Data section START

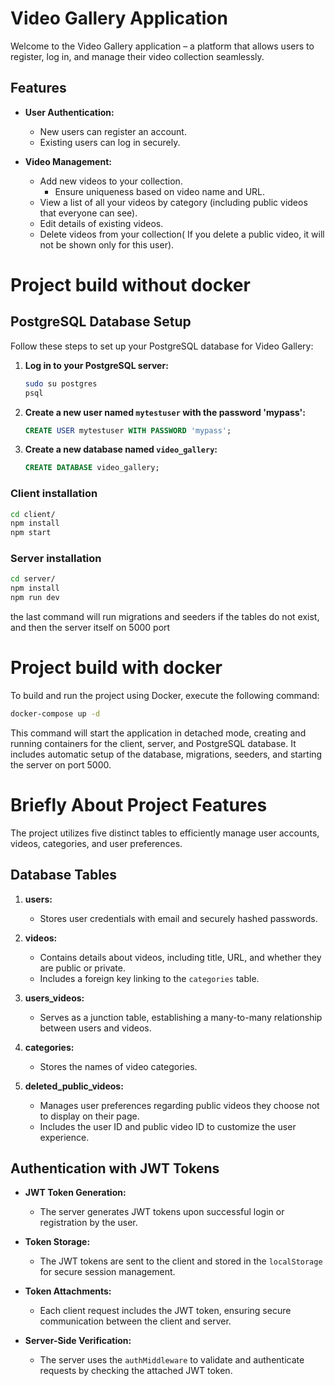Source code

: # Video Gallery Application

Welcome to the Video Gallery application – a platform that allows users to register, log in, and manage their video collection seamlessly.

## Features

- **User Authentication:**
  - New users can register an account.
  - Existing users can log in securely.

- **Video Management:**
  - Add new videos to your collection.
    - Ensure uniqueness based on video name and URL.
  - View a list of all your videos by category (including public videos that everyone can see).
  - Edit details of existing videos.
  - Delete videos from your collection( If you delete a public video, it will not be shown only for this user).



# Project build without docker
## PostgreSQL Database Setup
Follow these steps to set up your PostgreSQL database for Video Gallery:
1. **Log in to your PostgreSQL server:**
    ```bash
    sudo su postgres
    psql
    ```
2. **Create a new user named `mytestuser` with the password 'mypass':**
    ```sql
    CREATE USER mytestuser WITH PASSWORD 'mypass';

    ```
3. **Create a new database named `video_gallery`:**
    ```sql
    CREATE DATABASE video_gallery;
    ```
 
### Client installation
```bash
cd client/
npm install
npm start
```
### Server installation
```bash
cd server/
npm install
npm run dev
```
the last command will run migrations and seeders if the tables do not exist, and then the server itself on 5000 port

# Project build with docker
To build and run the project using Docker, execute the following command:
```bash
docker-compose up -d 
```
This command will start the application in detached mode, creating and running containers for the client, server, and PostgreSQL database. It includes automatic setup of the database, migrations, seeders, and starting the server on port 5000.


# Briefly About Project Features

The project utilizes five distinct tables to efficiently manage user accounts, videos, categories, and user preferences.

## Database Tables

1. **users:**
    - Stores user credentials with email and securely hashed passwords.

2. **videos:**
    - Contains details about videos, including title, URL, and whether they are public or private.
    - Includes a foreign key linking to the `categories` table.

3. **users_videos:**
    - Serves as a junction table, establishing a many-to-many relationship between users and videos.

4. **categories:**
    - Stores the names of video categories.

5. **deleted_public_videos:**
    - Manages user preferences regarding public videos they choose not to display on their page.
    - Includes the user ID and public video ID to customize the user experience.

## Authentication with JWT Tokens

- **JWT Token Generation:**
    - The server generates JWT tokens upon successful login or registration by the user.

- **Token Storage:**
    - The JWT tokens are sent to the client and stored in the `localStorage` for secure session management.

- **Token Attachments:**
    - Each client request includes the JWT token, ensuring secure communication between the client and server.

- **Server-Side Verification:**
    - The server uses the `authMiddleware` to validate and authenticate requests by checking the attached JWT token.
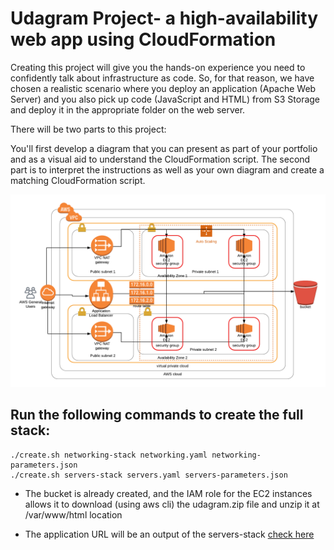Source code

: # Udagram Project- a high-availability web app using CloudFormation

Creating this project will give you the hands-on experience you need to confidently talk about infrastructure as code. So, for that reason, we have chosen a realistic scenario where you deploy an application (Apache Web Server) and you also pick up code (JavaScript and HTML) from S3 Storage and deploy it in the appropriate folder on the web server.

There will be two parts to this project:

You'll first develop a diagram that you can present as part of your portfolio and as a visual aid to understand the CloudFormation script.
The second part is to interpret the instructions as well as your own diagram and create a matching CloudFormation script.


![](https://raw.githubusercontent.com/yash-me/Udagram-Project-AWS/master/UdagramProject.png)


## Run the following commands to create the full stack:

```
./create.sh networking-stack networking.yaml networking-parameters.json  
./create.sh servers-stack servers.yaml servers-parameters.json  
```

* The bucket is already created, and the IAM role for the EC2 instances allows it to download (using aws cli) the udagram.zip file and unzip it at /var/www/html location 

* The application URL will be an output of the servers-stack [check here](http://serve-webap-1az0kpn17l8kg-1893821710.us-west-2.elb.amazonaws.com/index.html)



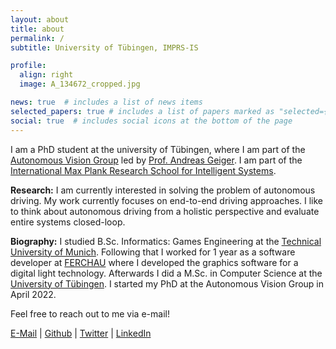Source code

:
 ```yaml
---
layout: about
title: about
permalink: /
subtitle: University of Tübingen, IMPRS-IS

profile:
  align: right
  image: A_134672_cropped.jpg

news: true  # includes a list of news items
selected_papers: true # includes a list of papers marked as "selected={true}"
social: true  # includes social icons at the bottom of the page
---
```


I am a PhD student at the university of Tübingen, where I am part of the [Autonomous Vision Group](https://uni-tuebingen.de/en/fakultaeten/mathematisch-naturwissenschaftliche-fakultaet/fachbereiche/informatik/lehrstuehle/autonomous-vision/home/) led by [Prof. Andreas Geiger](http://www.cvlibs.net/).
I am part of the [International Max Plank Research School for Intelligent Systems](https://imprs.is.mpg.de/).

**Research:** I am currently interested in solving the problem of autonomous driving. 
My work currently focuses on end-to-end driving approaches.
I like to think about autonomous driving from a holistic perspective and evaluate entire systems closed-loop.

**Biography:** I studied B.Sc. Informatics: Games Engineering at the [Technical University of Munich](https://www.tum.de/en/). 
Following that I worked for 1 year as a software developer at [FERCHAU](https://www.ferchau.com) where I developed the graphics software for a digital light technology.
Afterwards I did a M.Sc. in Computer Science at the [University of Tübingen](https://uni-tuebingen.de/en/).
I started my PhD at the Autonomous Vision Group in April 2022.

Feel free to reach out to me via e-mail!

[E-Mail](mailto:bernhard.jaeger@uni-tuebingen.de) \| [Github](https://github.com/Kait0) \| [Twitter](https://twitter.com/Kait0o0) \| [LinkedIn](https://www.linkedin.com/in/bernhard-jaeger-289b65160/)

Data section END
Data section START

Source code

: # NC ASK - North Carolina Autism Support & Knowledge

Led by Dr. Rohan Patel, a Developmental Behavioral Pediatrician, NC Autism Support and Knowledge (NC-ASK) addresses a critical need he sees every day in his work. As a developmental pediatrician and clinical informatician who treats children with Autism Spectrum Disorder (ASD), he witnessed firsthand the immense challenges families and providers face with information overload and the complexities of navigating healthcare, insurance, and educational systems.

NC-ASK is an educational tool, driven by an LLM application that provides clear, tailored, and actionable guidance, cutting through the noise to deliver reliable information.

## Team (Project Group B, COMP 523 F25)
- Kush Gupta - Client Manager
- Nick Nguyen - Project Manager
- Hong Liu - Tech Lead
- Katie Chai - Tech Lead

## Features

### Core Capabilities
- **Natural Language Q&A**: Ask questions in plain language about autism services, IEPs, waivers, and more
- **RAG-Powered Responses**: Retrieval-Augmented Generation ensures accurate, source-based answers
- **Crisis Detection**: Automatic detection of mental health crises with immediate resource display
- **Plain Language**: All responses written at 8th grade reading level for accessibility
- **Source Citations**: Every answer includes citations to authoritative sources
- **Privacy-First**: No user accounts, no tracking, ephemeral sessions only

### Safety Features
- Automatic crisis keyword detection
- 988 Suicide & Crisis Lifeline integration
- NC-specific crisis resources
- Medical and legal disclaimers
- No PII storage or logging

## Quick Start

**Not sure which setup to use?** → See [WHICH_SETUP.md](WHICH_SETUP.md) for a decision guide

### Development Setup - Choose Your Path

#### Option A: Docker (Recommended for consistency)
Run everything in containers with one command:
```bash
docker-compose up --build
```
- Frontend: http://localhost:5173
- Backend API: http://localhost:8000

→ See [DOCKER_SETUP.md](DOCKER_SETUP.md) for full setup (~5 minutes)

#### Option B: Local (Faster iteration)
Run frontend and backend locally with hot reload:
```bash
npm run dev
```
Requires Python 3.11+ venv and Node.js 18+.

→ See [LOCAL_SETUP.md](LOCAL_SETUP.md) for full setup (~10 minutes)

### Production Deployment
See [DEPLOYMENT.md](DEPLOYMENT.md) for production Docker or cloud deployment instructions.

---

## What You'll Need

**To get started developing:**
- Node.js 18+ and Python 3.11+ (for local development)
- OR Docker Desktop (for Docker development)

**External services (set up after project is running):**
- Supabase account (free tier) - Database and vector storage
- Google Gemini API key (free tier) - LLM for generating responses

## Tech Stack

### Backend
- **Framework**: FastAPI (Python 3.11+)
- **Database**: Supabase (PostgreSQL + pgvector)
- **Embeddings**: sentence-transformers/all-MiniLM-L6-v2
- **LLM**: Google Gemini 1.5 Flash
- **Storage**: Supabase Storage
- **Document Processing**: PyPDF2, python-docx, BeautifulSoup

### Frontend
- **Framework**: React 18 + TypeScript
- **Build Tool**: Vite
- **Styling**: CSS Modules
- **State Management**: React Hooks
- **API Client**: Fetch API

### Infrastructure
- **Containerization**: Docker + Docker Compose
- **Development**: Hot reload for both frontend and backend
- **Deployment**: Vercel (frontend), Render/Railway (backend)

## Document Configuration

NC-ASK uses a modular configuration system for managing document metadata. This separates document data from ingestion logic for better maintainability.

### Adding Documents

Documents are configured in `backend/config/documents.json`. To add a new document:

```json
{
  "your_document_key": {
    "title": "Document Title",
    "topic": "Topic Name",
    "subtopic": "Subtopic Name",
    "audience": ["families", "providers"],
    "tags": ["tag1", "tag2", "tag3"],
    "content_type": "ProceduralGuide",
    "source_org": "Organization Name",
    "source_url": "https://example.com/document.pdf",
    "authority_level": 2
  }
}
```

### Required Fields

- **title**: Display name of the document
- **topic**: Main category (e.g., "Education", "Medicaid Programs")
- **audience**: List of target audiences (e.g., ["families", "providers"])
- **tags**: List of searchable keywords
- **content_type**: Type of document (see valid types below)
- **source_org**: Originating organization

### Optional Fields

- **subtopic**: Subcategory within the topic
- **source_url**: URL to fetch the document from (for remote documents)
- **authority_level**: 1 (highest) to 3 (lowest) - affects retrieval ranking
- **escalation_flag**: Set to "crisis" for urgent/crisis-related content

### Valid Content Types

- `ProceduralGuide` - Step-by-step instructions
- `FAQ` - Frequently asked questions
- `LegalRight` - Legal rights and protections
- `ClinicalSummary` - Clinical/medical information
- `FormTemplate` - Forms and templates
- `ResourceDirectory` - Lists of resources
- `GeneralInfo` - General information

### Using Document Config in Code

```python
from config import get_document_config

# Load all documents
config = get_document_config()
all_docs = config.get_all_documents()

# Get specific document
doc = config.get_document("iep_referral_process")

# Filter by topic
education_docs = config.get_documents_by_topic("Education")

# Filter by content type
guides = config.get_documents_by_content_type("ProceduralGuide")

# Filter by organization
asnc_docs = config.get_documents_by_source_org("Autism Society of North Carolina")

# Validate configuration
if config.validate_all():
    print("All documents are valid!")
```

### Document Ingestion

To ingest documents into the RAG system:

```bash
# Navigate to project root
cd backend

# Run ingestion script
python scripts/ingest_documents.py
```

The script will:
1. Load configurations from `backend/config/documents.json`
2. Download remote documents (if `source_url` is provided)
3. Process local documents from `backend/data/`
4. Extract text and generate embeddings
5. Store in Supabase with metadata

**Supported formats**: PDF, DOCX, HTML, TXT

Data section END
Data section START

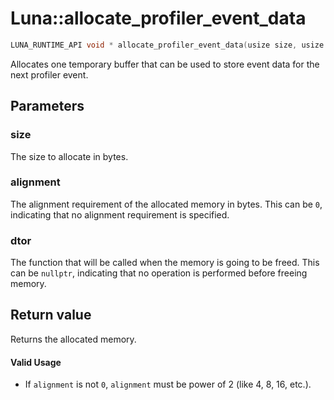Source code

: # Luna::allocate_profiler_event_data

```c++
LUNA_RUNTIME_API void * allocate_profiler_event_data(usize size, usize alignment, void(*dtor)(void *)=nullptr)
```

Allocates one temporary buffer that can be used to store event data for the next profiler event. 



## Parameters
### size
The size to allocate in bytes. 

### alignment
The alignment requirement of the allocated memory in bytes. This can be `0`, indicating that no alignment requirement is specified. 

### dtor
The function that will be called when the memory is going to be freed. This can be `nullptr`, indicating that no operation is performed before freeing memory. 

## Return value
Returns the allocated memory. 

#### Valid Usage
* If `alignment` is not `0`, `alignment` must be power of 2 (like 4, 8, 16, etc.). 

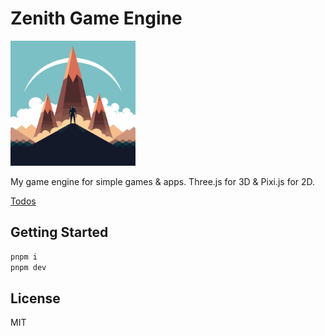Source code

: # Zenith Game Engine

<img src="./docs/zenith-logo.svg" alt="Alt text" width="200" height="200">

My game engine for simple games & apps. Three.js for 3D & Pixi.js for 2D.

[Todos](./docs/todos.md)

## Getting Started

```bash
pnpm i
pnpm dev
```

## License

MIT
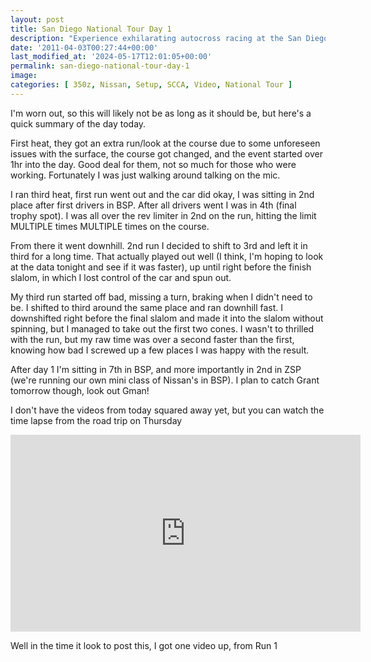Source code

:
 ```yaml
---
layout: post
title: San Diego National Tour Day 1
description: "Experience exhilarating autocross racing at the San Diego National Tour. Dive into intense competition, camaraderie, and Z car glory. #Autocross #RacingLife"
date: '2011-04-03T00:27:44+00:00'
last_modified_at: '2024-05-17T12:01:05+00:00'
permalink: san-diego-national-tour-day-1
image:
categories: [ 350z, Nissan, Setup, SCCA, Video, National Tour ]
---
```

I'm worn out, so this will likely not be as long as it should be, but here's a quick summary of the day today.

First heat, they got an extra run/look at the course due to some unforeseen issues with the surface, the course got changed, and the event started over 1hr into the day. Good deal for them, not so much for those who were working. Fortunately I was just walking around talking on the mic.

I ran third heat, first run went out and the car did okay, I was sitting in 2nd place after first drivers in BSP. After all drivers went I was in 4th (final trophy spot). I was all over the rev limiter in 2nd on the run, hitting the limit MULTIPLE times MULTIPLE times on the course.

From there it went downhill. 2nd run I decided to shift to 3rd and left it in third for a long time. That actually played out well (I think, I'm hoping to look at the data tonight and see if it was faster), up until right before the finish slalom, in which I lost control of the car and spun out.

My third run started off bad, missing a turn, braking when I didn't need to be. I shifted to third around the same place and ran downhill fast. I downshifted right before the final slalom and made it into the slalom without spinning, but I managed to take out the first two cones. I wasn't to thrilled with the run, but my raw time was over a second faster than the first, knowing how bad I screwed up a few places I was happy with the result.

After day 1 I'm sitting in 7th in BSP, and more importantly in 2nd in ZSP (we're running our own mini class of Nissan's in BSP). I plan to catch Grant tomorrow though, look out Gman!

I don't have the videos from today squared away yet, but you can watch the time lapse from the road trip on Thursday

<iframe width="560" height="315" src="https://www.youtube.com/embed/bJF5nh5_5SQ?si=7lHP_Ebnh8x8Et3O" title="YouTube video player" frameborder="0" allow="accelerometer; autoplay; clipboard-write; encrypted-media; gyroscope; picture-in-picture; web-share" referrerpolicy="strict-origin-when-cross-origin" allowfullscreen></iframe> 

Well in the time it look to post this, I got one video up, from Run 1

Data section END

Work required :: Among the entries, count how many lines hold the string "size", then state only that number.

Result of this task :: 3